Methods and materials:From 1989 to 2007, 89 patients with Stage IE POML received RT. The median age was 56 years old. Sites involved conjunctiva (59 patients [66%]), lacrimal gland (20 patients [23%]), and soft tissue (10 patients [11%]). Megavoltage beam(s) was used in 91%, electrons in 7%, and orthovoltage in 2% of cases. The dose given was 25 Gy in 97% and 30 Gy in 3% of patients. Lens shielding was possible in 57% of patients.

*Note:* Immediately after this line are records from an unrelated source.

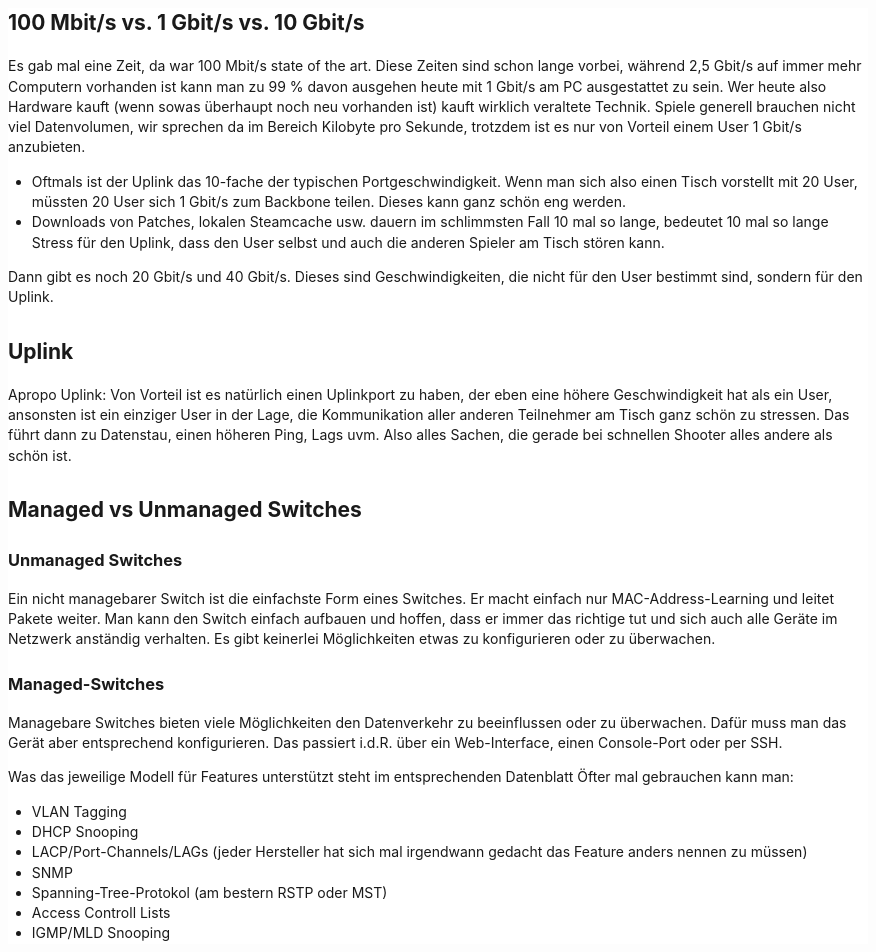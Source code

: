 ## 100 Mbit/s vs. 1 Gbit/s vs. 10 Gbit/s
Es gab mal eine Zeit, da war 100 Mbit/s state of the art.
Diese Zeiten sind schon lange vorbei, während 2,5 Gbit/s auf immer mehr Computern vorhanden ist kann man zu 99 % davon ausgehen heute mit 1 Gbit/s am PC ausgestattet zu sein.
Wer heute also Hardware kauft (wenn sowas überhaupt noch neu vorhanden ist) kauft wirklich veraltete Technik.
Spiele generell brauchen nicht viel Datenvolumen, wir sprechen da im Bereich Kilobyte pro Sekunde, trotzdem ist es nur von Vorteil einem User 1 Gbit/s anzubieten.

 - Oftmals ist der Uplink das 10-fache der typischen Portgeschwindigkeit. Wenn man sich also einen Tisch vorstellt mit 20 User, müssten 20 User sich 1 Gbit/s zum Backbone teilen. Dieses kann ganz schön eng werden.
 - Downloads von Patches, lokalen Steamcache usw. dauern im schlimmsten Fall 10 mal so lange, bedeutet 10 mal so lange Stress für den Uplink, dass den User selbst und auch die anderen Spieler am Tisch stören kann.

Dann gibt es noch 20 Gbit/s und 40 Gbit/s.
Dieses sind Geschwindigkeiten, die nicht für den User bestimmt sind, sondern für den Uplink.

## Uplink

Apropo Uplink: Von Vorteil ist es natürlich einen Uplinkport zu haben, der eben eine höhere Geschwindigkeit hat als ein User, ansonsten ist ein einziger User in der Lage, die Kommunikation aller anderen Teilnehmer am Tisch ganz schön zu stressen.
Das führt dann zu Datenstau, einen höheren Ping, Lags uvm.
Also alles Sachen, die gerade bei schnellen Shooter alles andere als schön ist.

## Managed vs Unmanaged Switches

### Unmanaged Switches

Ein nicht managebarer Switch ist die einfachste Form eines Switches.
Er macht einfach nur MAC-Address-Learning und leitet Pakete weiter.
Man kann den Switch einfach aufbauen und hoffen, dass er immer das richtige
tut und sich auch alle Geräte im Netzwerk anständig verhalten.
Es gibt keinerlei Möglichkeiten etwas zu konfigurieren oder zu überwachen.

### Managed-Switches

Managebare Switches bieten viele Möglichkeiten den Datenverkehr zu beeinflussen
oder zu überwachen.
Dafür muss man das Gerät aber entsprechend konfigurieren.
Das passiert i.d.R. über ein Web-Interface, einen Console-Port oder per SSH.

Was das jeweilige Modell für Features unterstützt steht im entsprechenden Datenblatt
Öfter mal gebrauchen kann man:

- VLAN Tagging
- DHCP Snooping
- LACP/Port-Channels/LAGs (jeder Hersteller hat sich mal irgendwann gedacht das Feature anders nennen zu müssen)
- SNMP
- Spanning-Tree-Protokol (am bestern RSTP oder MST)
- Access Controll Lists
- IGMP/MLD Snooping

Results:The median follow-up was 5.9 years. Complete response or unconfirmed complete response was seen in 88 patients (99%). Relapse occurred in 22 patients (25%). First relapse sites were local (2 patients [9%]), in the contralateral orbit (5 patients [23%]), and distant (15 patients [68%]). The 7-year overall survival (OS), cause-specific survival (CSS), relapse-free survival (RFS), and local control (LC) rates were 91%, 96%, 64%, and 97%, respectively. Radiation-related late sequelae were documented in 40 patients (45%). Cataracts were observed in 22 patients (Grade 1 in 2 patients; Grade 3 in 20 patients). The incidence of Grade 3 cataract at 7 years was 25%. Other late sequelae (n = 28) were dry eye(s) (22 patients [Grade 1 in 14 patients; Grade 2 in 2 patients; Grade 3 in 2 patients; n/s in 4 patients), keratitis (3 patients), macular degeneration/cystoid edema (2 patients), and vitreous detachment (1 patient). Five patients developed Grade 3 noncataract late effects. Lens shielding reduced the incidence of Grade 3 cataract and all Grade ≥2 late sequelae. Seventeen patients (16 with cataracts) underwent surgery; 23 patients were treated conservatively. The outcome for managing late effects was generally successful, with 30 patients completely improved, and 9 patients with persisting late sequelae (10%).
Conclusions:POML responds favorably to moderate doses of RT but results in significant late morbidity. The majority of late effects were successfully managed. Lens shielding reduced the risk of cataracts and other late sequelae.